INSTRUCTIONS TO FOLLOW =>
Copy exactly the lines of the data below that run from the line holding "दृगस्त्रं कवचं शैखं" through the line holding "मन्त्रः समाधिविषये नानाभूमिजयेषु च ॥ 35 ॥", both ends included.

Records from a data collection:
□ □ □

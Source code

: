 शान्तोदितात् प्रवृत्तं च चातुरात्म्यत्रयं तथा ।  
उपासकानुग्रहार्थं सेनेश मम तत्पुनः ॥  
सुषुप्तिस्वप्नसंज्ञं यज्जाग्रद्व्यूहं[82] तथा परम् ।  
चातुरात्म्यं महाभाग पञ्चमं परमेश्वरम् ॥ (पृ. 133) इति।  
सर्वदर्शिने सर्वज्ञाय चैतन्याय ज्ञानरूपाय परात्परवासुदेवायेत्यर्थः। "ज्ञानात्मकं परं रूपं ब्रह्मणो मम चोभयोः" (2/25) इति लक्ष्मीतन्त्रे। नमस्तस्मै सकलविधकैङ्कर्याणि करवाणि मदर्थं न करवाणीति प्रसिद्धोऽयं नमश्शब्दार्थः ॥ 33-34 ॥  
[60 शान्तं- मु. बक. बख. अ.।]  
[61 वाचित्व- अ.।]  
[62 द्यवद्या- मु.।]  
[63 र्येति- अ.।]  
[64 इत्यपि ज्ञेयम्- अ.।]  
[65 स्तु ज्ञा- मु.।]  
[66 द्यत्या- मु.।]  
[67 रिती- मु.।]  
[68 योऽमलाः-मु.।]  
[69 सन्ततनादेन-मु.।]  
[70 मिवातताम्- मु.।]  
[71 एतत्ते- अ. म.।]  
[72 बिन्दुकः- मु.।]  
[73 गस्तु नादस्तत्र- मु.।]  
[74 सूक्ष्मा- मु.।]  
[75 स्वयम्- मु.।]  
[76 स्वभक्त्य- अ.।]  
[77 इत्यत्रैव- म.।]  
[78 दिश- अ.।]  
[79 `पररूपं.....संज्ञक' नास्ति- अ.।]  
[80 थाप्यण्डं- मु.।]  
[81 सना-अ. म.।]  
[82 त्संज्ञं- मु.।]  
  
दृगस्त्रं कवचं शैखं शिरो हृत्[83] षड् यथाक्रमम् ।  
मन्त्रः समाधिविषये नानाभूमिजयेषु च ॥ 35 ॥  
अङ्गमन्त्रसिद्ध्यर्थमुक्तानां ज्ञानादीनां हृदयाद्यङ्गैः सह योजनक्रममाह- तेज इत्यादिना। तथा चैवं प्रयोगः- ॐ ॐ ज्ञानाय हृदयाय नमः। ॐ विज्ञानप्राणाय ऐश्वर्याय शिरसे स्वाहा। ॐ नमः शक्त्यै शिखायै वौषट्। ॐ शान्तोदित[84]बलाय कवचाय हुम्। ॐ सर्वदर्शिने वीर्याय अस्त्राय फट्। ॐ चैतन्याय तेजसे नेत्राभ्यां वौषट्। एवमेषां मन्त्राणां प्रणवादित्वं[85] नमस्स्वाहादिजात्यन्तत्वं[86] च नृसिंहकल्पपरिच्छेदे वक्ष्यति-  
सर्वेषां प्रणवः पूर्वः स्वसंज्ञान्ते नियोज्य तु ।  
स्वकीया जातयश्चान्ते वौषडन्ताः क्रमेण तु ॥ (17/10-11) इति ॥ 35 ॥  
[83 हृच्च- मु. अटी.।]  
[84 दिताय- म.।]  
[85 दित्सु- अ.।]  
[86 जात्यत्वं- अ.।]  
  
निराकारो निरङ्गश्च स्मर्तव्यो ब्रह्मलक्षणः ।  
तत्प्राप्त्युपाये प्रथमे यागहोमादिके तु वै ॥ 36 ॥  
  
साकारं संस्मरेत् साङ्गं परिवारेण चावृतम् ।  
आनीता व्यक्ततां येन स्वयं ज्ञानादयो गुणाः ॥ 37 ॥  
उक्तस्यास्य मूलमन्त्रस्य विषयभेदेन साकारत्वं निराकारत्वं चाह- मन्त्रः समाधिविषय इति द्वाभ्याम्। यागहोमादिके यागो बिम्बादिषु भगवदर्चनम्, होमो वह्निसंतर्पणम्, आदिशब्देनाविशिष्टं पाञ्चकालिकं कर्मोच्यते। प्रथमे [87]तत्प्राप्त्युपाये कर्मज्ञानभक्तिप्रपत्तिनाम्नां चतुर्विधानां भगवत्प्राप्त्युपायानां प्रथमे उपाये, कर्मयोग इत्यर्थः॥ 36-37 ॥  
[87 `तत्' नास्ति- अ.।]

□ □ □

RESPONSE =>
दृगस्त्रं कवचं शैखं शिरो हृत्[83] षड् यथाक्रमम् ।  
मन्त्रः समाधिविषये नानाभूमिजयेषु च ॥ 35 ॥  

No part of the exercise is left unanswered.